What you have to do:
Somewhere below are a line with "## 🤝 Contributing" and a later line with "Persian developer community**". Output exactly those lines and all lines between them.
══ Material for this task
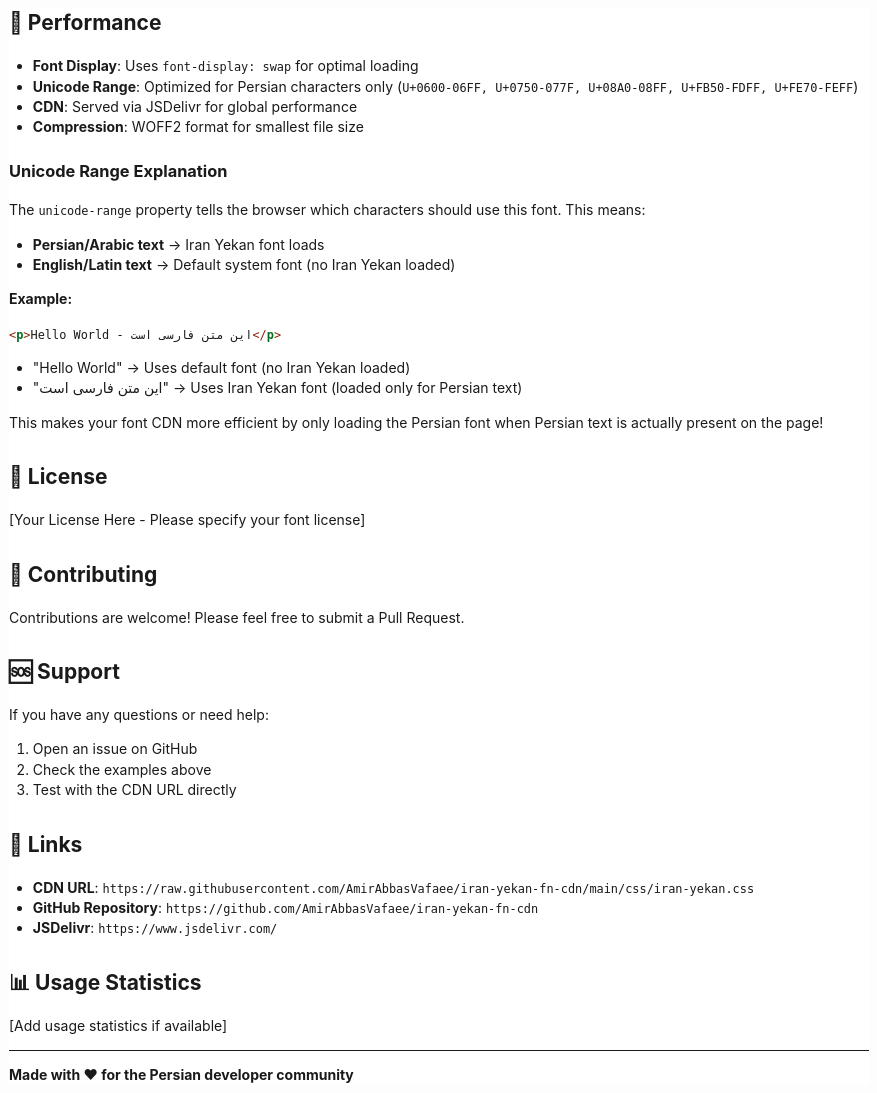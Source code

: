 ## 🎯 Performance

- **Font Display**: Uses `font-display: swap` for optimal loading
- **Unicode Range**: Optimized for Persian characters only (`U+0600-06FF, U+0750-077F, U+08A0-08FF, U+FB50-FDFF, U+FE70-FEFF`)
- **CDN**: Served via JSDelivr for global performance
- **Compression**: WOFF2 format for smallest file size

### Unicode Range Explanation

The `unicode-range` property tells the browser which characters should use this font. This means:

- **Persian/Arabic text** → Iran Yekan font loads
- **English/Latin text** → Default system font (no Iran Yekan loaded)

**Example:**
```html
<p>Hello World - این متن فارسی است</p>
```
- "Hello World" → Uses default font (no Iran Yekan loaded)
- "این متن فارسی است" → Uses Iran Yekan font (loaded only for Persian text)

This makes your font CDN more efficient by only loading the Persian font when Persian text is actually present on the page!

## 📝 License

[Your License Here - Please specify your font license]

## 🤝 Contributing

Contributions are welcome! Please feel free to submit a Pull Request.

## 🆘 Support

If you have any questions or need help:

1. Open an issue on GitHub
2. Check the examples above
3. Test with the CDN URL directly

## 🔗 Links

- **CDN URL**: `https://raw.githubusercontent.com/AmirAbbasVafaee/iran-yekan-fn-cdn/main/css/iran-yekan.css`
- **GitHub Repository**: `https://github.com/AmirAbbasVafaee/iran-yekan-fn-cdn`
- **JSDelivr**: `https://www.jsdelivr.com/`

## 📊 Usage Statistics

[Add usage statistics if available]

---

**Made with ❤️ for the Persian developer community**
════
══ Material for this task
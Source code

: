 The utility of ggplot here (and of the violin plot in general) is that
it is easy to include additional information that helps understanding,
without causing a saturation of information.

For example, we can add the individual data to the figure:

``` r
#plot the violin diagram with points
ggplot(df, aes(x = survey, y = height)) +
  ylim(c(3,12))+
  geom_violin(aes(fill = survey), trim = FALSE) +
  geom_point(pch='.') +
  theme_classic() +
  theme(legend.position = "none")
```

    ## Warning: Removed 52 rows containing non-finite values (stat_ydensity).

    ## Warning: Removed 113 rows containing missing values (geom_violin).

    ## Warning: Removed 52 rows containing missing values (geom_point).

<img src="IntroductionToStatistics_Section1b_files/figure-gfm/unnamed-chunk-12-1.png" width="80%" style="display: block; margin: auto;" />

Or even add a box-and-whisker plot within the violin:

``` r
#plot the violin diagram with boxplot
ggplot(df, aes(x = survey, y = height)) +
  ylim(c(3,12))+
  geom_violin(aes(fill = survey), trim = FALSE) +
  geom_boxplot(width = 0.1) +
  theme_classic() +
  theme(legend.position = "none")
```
════
Answer for the task:
## 🤝 Contributing

Contributions are welcome! Please feel free to submit a Pull Request.

## 🆘 Support

If you have any questions or need help:

1. Open an issue on GitHub
2. Check the examples above
3. Test with the CDN URL directly

## 🔗 Links

- **CDN URL**: `https://raw.githubusercontent.com/AmirAbbasVafaee/iran-yekan-fn-cdn/main/css/iran-yekan.css`
- **GitHub Repository**: `https://github.com/AmirAbbasVafaee/iran-yekan-fn-cdn`
- **JSDelivr**: `https://www.jsdelivr.com/`

## 📊 Usage Statistics

[Add usage statistics if available]

---

**Made with ❤️ for the Persian developer community**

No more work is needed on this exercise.